* _Exercise directions_
Which lines of the data below include the string "limit"? Return each of them.

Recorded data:
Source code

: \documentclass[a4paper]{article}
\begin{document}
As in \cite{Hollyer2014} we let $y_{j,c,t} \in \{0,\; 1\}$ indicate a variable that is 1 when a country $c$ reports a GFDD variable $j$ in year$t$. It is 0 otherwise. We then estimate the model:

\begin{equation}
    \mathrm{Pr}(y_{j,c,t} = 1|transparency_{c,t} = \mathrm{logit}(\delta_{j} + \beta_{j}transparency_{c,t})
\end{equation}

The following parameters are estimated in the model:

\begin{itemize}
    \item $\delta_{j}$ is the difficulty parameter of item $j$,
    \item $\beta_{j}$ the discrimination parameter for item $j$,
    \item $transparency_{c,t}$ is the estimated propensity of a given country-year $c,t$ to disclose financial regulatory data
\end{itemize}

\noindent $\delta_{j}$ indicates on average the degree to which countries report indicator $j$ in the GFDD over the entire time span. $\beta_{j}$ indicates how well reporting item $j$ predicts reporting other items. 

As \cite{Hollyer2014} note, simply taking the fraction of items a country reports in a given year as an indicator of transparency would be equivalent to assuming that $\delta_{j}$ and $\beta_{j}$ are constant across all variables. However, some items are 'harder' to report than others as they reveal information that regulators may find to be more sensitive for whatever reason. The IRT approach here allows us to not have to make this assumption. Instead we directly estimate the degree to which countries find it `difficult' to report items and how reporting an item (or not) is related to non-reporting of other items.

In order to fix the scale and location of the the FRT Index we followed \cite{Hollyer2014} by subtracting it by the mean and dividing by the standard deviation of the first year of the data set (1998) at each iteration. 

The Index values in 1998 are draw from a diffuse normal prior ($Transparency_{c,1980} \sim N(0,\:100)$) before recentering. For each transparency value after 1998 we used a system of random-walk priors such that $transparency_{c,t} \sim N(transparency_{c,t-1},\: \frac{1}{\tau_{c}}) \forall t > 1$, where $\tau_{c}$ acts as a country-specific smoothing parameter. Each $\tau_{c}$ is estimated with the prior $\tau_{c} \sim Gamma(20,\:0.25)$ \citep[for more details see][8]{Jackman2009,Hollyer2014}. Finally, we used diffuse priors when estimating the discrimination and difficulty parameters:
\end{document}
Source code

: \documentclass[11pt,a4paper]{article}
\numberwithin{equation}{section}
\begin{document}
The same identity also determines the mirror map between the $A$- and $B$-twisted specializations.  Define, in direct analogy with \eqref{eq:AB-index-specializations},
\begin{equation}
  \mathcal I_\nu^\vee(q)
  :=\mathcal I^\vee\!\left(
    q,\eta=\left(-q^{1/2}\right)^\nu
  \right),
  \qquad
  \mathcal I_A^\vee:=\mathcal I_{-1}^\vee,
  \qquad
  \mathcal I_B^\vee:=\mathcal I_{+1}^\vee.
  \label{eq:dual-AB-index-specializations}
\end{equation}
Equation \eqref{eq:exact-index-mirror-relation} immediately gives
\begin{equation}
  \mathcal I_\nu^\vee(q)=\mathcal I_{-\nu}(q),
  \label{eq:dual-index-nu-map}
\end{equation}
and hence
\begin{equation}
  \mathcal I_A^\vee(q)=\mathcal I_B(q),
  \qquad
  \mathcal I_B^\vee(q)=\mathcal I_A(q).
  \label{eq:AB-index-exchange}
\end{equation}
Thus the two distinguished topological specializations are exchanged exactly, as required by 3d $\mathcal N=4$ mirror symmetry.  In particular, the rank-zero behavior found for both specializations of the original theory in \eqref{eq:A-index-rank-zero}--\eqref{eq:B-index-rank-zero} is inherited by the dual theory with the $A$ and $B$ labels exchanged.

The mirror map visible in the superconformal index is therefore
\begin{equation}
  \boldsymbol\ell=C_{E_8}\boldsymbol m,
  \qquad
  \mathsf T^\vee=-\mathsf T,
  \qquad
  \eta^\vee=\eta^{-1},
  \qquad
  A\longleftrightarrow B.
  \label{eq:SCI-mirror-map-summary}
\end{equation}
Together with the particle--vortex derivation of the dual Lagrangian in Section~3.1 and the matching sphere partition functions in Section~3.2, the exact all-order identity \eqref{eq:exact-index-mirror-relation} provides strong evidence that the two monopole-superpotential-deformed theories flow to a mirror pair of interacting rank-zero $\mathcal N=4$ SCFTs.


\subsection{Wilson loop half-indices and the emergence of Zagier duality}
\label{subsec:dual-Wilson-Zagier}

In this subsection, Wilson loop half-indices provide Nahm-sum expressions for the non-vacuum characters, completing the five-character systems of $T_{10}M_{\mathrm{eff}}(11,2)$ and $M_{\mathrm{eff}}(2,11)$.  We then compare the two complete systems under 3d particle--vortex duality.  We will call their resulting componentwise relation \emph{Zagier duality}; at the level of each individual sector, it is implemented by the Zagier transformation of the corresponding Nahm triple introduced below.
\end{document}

==

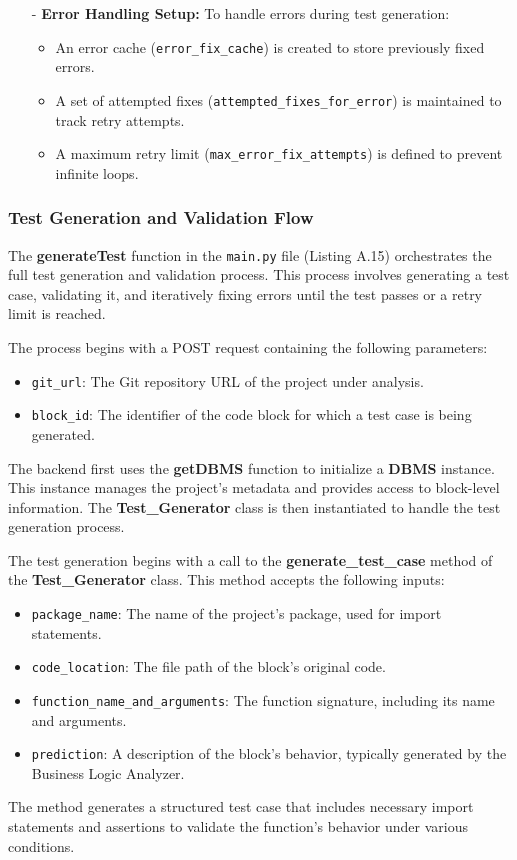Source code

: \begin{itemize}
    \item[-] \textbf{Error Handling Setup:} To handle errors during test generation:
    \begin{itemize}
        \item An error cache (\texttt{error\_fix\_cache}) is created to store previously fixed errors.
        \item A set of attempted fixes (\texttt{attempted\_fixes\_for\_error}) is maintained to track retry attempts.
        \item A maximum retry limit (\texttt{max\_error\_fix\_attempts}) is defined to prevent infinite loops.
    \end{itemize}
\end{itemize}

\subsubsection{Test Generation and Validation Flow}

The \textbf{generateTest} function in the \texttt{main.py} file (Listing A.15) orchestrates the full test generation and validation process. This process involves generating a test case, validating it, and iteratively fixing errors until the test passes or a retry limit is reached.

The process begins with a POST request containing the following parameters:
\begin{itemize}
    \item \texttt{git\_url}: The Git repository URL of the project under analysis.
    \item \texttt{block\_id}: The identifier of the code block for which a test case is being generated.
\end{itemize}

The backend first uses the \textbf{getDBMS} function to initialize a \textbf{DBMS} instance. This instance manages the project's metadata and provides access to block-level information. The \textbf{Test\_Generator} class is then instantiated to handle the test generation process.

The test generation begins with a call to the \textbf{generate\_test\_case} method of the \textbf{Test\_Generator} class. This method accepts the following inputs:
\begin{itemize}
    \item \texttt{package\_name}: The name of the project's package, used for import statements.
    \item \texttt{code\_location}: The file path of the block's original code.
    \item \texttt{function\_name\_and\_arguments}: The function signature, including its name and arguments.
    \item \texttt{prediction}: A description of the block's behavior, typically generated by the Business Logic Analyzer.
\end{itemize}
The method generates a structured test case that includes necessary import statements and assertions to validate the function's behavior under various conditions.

* _Reply to the exercise_
        \item A maximum retry limit (\texttt{max\_error\_fix\_attempts}) is defined to prevent infinite loops.
The \textbf{generateTest} function in the \texttt{main.py} file (Listing A.15) orchestrates the full test generation and validation process. This process involves generating a test case, validating it, and iteratively fixing errors until the test passes or a retry limit is reached.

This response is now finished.